Entries taken from a collection
Start of Block

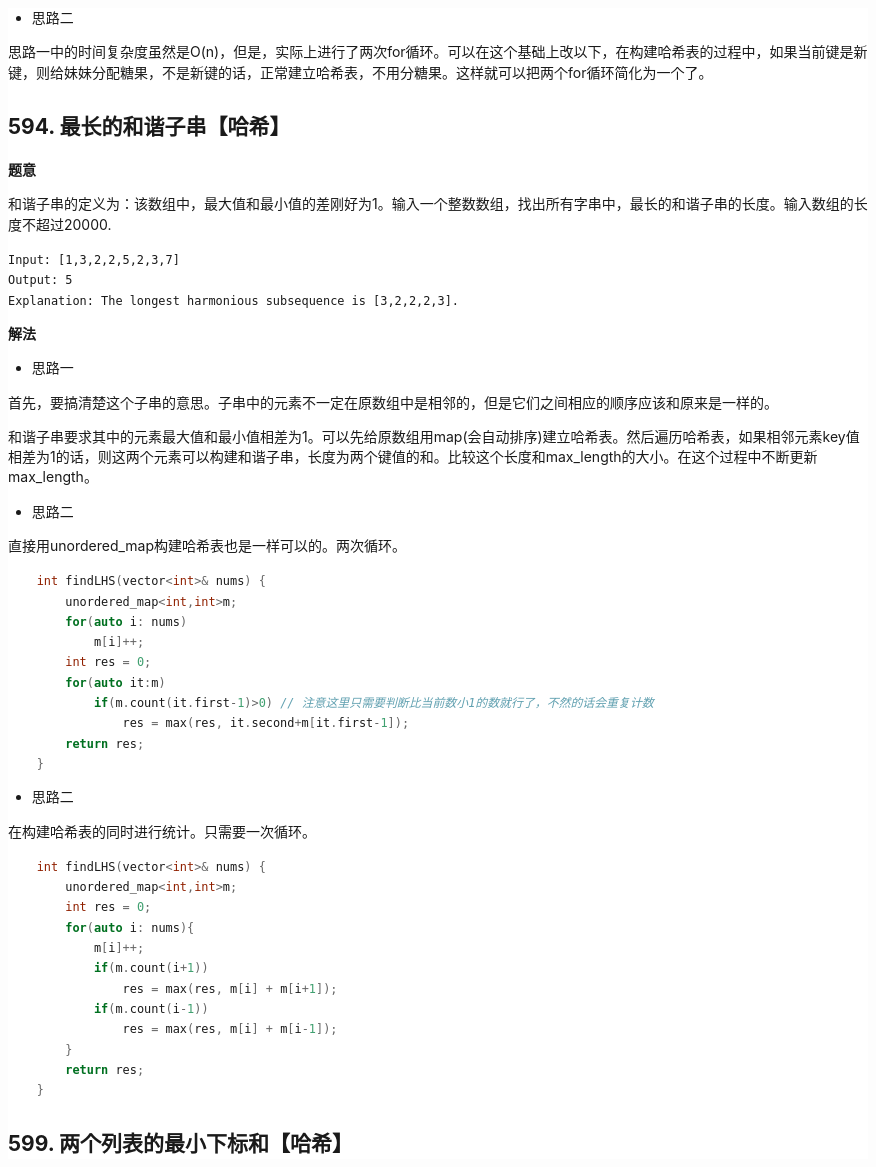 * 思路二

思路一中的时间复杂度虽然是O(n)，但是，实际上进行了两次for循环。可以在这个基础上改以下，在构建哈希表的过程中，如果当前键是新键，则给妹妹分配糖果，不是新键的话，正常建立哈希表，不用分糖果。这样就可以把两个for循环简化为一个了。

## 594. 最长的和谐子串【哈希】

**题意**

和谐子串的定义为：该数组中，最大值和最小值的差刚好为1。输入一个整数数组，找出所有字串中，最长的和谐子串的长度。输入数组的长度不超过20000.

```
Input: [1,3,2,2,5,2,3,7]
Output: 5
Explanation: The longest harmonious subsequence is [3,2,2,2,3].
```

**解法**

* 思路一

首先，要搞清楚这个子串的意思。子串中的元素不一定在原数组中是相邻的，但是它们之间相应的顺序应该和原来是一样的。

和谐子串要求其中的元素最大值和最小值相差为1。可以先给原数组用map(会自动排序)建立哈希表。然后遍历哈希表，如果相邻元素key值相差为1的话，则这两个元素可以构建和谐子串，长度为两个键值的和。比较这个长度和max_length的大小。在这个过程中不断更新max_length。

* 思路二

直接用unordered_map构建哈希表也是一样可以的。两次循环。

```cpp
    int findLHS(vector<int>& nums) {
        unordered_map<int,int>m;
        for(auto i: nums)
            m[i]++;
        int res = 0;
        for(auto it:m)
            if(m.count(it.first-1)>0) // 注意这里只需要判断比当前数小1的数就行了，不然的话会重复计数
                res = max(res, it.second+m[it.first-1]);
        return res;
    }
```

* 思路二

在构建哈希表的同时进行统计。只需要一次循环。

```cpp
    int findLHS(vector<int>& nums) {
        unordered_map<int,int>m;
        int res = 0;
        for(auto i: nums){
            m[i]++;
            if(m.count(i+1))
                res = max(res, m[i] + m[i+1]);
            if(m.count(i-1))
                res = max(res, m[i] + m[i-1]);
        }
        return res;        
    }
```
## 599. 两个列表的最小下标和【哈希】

End of Block

Take the line with "和谐子串要求其中的元素最大值" and all lines after it through the end of the records, and write them out exactly; include nothing else.

和谐子串要求其中的元素最大值和最小值相差为1。可以先给原数组用map(会自动排序)建立哈希表。然后遍历哈希表，如果相邻元素key值相差为1的话，则这两个元素可以构建和谐子串，长度为两个键值的和。比较这个长度和max_length的大小。在这个过程中不断更新max_length。

* 思路二

直接用unordered_map构建哈希表也是一样可以的。两次循环。

```cpp
    int findLHS(vector<int>& nums) {
        unordered_map<int,int>m;
        for(auto i: nums)
            m[i]++;
        int res = 0;
        for(auto it:m)
            if(m.count(it.first-1)>0) // 注意这里只需要判断比当前数小1的数就行了，不然的话会重复计数
                res = max(res, it.second+m[it.first-1]);
        return res;
    }
```

* 思路二

在构建哈希表的同时进行统计。只需要一次循环。

```cpp
    int findLHS(vector<int>& nums) {
        unordered_map<int,int>m;
        int res = 0;
        for(auto i: nums){
            m[i]++;
            if(m.count(i+1))
                res = max(res, m[i] + m[i+1]);
            if(m.count(i-1))
                res = max(res, m[i] + m[i-1]);
        }
        return res;        
    }
```
## 599. 两个列表的最小下标和【哈希】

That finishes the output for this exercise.